Reed is an advocate for the importance of both a public health and mental health approach to injury, violence and suicide prevention.
"We generally view through the lens of mental health when we look at suicide prevention," he said. "We see it as a health condition, which it certainly is. There's also a very strong piece to be played in public health. If you look at means, many die by lethal means, and if you can stop those, you can save lives."
Lethal doses of medicine should be removed from medicine cabinets, poisons should be removed from under the sink, and guns and ammo should be stored separately, he said.
More funding is needed for research and for prevention in communities, Reed said.
"Most people decide to kill themselves and within one hour take action," he said. "We have an hour to intervene. I believe we have time to change a life."
Training in communities is important so people know how to identify potential problems in those they know and care about and know what to do, Little said.
If you know a person who is not going to a mental health provider or a youth who doesn't have access to health care, it's important to ask, and it's important to make sure young people have a number on their phone they can call, she said. There are dozens of apps, some that are more credible, and the help those can provide is "huge."
Social Work Role
Social workers can set the stage with young children in schools to provide them with social and emotional skills, O'Brien said.
"I think skills and resilience and learning how to talk with each other compassionately about somebody is very important," she said. "We need to incorporate it."
Those studying social work and those in the field have an ethical responsibility to be trained in this area, O'Brien said.

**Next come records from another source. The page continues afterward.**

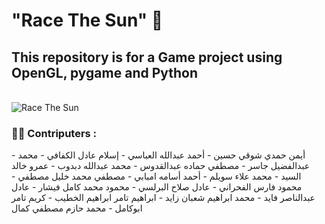 <h1> "Race The Sun" 🚀 </h1>
<h2> This repository is for a Game project using OpenGL, pygame and Python </h2>
<br>
<img align="center" src="https://github.com/Astr0n1/Game/assets/104142801/bd0b4ba3-b276-43f3-abc4-0bf0ec27dee9" alt="Race The Sun">
<br/>

<h3> 🤝🏻 Contriputers : </h3>
- أيمن حمدي شوقي حسين
- أحمد عبدالله العباسي
- إسلام عادل الكفافي
- محمد عبدالفضيل جاسر
- مصطفي حماده عبدالقدوس
- محمد عبدالله دبدوب
- عمرو خالد السيد
- محمد علاء سويلم
- أحمد أسامه امبابي
- مصطفي محمد خليل مصطفي
- محمود فارس الفحراني
- عادل صلاح البرلسي
- محمود محمد كامل فيشار
- عادل عبدالناصر فايد
- محمد ابراهيم شعبان زايد
- ابراهيم تامر ابراهيم الخطيب
- كريم تامر ابوكامل
- محمد حازم مصطفي كمال
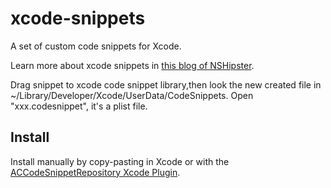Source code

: # xcode-snippets

A set of custom code snippets for Xcode.

Learn more about xcode snippets in [this blog of NSHipster](http://nshipster.com/xcode-snippets/).

Drag snippet to xcode code snippet library,then look the new created file in 
~/Library/Developer/Xcode/UserData/CodeSnippets. Open "xxx.codesnippet", it's a plist file.

## Install

Install manually by copy-pasting in Xcode or with the [ACCodeSnippetRepository Xcode Plugin](https://github.com/acoomans/ACCodeSnippetRepositoryPlugin).
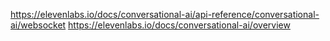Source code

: https://elevenlabs.io/docs/conversational-ai/api-reference/conversational-ai/websocket
https://elevenlabs.io/docs/conversational-ai/overview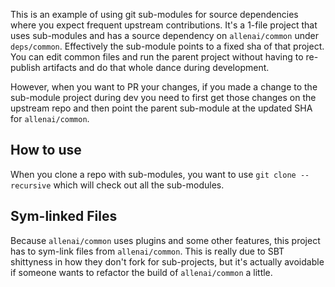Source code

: This is an example of using git sub-modules for source dependencies where you expect frequent upstream contributions. It's a 1-file project that uses sub-modules and has a source dependency on `allenai/common` under `deps/common`. Effectively the sub-module points to a fixed sha of that project. You can edit common files and run the parent project without having to re-publish artifacts and do that whole dance during development.

However, when you want to PR your changes, if you made a change to the sub-module project during dev you need to first get those changes on the upstream repo and then point the parent sub-module at the updated SHA for `allenai/common`.

## How to use

When you clone a repo with sub-modules, you want to use `git clone --recursive` which will check out all the sub-modules.

## Sym-linked Files

Because `allenai/common` uses plugins and some other features, this project has to sym-link files from `allenai/common`. This is really due to SBT shittyness in how they don't fork for sub-projects, but it's actually avoidable if someone wants to refactor the build of `allenai/common` a little. 
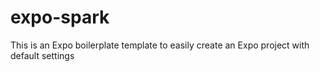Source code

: # expo-spark
This is an Expo boilerplate template to easily create an Expo project with default settings

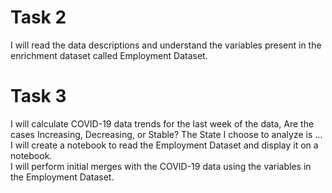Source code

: # Task 2
I will read the data descriptions and understand the variables present in the enrichment dataset called Employment Dataset.  

# Task 3
I will calculate COVID-19 data trends for the last week of the data, Are the cases Increasing, Decreasing, or Stable? The State I choose to analyze is ...  
I will create a notebook to read the Employment Dataset and display it on a notebook.  
I will perform initial merges with the COVID-19 data using the variables in the Employment Dataset.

"It's imperative for them to do it, because it's something every social worker will encounter at least once in their lives," she said. "If they don't know how to deal with it and pass off a person to someone else, that makes matters worse."
Training in this area is not always required, so students should be told to seek it out, O'Brien said.
Those working in clinics can make sure new people are trained or get needed training and everyone is aware of new research and information, Reed said.
"There is always turnover, and there's always new science," he said. "We need to make sure new science and new practitioners are introduced to it so we're state of the art. That's what we do in other areas of care. Health is health, whether it's above the neck or below the neck."
Right for the Job
Social workers are especially qualified for this area because they are attentive to a client's mind, body and spirit, Reed said.
"I'm a very proud social worker, and my training taught me to see the individual and their environment and how we help an individual in that environment," he said. "We have a micro and macro perspective and the ability for policy advocacy. I think social workers are uniquely prepared to be active champions in this."
O'Brien was part of a study of children inpatients that involved interviewing teens after they tried to kill themselves. They asked them why.
"One of the things that came out of that was how important it was for them to feel listened to by professionals," she said. "I think we can't as social workers discount the importance of active listening. These teens know if people are listening to them."
If social workers can sit with them and empathically connect with them, they're doing the best work, O'Brien said.
"For them, it was very healing to be able to tell their story and be listened to," she said. "These kids need someone to ask them what makes you want to live. We need to flip the switch on suicide prevention. It's more about life promotion and life enhancement."